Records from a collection
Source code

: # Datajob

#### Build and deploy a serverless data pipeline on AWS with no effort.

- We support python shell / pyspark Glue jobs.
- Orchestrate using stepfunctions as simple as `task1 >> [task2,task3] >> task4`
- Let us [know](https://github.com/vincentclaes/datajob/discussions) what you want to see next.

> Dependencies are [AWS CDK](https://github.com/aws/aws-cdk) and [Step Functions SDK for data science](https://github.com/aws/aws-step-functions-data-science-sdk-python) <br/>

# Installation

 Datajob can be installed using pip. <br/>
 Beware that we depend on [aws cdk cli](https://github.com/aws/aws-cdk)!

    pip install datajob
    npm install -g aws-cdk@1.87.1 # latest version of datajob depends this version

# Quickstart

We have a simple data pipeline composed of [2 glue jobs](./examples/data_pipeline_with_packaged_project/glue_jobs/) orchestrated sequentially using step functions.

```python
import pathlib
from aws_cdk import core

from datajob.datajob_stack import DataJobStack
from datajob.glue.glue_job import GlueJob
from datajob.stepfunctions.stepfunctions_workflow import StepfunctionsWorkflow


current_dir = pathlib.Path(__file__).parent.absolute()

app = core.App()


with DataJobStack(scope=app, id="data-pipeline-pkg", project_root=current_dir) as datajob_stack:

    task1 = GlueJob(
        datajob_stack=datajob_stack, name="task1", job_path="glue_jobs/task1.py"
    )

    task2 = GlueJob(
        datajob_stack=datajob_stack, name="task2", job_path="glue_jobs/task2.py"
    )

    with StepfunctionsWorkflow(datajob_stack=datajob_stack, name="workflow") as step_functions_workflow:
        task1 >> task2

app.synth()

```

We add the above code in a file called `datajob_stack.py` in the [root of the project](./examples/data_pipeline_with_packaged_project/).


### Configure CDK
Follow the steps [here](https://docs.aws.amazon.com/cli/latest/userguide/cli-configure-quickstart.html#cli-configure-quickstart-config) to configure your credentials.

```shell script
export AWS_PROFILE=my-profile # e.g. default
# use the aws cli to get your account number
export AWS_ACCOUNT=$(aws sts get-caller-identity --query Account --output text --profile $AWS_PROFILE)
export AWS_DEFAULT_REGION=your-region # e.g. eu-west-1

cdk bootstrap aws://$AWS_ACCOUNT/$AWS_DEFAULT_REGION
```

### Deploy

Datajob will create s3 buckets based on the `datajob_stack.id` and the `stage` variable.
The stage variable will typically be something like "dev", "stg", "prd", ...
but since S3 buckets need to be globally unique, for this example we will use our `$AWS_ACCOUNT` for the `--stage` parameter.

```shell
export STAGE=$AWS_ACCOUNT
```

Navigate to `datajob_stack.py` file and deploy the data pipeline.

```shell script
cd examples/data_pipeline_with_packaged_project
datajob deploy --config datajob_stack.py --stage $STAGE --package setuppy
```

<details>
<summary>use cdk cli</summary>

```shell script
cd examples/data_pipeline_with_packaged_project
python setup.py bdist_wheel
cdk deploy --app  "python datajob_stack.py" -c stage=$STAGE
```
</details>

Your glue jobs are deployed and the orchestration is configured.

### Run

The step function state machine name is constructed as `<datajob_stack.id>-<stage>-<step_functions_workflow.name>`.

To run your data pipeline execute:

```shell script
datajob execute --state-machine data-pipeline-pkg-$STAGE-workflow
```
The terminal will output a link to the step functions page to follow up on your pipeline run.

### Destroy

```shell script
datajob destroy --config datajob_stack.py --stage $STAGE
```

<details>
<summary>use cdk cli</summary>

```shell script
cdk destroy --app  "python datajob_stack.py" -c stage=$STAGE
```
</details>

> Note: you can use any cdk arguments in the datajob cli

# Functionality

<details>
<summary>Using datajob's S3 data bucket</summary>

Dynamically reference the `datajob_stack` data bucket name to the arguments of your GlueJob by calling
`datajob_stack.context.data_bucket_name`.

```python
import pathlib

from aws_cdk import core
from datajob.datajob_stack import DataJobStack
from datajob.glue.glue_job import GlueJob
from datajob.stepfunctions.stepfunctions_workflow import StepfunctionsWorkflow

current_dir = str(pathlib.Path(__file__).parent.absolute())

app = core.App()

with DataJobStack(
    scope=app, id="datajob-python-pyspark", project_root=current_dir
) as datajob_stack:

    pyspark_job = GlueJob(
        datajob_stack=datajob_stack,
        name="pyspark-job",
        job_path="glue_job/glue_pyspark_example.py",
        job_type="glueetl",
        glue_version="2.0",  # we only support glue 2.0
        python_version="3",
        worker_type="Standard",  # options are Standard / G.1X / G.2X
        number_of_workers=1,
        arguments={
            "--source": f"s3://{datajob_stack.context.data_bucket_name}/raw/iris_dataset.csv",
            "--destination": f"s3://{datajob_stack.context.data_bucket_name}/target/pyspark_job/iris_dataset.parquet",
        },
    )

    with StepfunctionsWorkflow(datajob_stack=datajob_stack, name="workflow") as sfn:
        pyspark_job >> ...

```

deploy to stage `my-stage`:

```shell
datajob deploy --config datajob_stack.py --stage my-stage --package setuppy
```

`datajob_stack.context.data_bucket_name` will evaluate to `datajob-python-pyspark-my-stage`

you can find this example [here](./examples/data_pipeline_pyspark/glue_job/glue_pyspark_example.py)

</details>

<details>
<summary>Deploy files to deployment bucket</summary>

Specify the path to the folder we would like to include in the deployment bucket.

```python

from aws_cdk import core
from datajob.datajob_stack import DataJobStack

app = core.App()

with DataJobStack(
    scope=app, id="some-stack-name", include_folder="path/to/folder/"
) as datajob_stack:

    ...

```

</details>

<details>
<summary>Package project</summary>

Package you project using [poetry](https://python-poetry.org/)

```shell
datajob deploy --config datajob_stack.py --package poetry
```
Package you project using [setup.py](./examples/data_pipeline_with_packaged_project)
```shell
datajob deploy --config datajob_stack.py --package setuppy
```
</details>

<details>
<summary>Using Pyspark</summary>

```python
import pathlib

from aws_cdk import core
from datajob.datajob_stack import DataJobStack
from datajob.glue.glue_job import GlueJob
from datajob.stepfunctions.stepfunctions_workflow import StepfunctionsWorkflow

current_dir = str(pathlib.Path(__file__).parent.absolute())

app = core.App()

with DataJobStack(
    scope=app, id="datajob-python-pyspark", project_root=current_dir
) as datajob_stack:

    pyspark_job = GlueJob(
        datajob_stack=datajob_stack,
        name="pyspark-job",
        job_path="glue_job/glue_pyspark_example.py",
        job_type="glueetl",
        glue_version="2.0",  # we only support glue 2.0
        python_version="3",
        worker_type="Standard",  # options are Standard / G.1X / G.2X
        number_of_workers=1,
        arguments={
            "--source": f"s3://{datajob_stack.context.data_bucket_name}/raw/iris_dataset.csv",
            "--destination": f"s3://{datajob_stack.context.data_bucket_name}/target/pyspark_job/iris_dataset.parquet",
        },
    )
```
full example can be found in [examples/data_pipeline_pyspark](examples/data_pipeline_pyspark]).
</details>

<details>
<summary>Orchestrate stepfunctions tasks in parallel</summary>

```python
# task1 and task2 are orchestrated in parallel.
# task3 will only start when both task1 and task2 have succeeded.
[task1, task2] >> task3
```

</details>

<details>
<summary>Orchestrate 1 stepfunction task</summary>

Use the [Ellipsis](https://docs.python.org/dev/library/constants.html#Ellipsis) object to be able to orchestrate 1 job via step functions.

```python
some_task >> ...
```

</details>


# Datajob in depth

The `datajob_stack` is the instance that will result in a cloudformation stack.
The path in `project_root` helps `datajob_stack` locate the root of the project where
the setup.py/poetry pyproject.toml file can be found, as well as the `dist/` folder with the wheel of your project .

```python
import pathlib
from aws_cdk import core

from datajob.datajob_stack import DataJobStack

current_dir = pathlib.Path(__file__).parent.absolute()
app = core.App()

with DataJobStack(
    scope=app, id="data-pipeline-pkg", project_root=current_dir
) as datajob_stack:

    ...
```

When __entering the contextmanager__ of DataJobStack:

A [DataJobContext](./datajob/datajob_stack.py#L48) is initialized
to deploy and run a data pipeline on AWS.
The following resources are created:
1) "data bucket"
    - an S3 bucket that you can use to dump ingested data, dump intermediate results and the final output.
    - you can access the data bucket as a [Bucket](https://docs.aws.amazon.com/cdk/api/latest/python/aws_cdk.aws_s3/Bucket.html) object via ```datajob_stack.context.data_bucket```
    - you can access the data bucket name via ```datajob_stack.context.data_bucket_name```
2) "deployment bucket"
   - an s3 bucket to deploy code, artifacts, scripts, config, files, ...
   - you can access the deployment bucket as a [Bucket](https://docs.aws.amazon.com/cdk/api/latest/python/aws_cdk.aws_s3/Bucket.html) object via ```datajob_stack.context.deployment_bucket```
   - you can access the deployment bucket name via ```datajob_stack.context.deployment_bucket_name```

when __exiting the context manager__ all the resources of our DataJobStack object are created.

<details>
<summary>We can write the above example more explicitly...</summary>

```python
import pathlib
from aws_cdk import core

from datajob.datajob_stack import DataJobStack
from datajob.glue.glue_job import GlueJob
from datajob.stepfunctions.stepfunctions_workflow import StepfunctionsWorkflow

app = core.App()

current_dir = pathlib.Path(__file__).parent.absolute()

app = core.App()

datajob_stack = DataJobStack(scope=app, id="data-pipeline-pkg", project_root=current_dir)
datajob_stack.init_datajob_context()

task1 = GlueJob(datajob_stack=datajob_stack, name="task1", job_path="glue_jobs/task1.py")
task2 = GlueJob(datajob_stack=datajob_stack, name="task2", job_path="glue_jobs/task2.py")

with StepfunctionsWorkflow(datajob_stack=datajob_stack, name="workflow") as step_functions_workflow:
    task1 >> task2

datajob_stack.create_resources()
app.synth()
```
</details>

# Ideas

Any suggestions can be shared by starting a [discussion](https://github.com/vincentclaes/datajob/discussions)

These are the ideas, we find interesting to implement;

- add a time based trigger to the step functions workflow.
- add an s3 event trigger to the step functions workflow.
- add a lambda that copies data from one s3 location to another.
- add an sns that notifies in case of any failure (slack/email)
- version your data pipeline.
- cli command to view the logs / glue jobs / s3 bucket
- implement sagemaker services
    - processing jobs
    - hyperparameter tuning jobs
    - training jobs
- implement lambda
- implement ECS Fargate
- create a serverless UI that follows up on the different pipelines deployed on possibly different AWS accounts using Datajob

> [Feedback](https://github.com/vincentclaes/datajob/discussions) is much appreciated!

Task statement — What is the number of lines in the entries above that include the word "deployed"? Answer with that number alone.

Output for this exercise — 2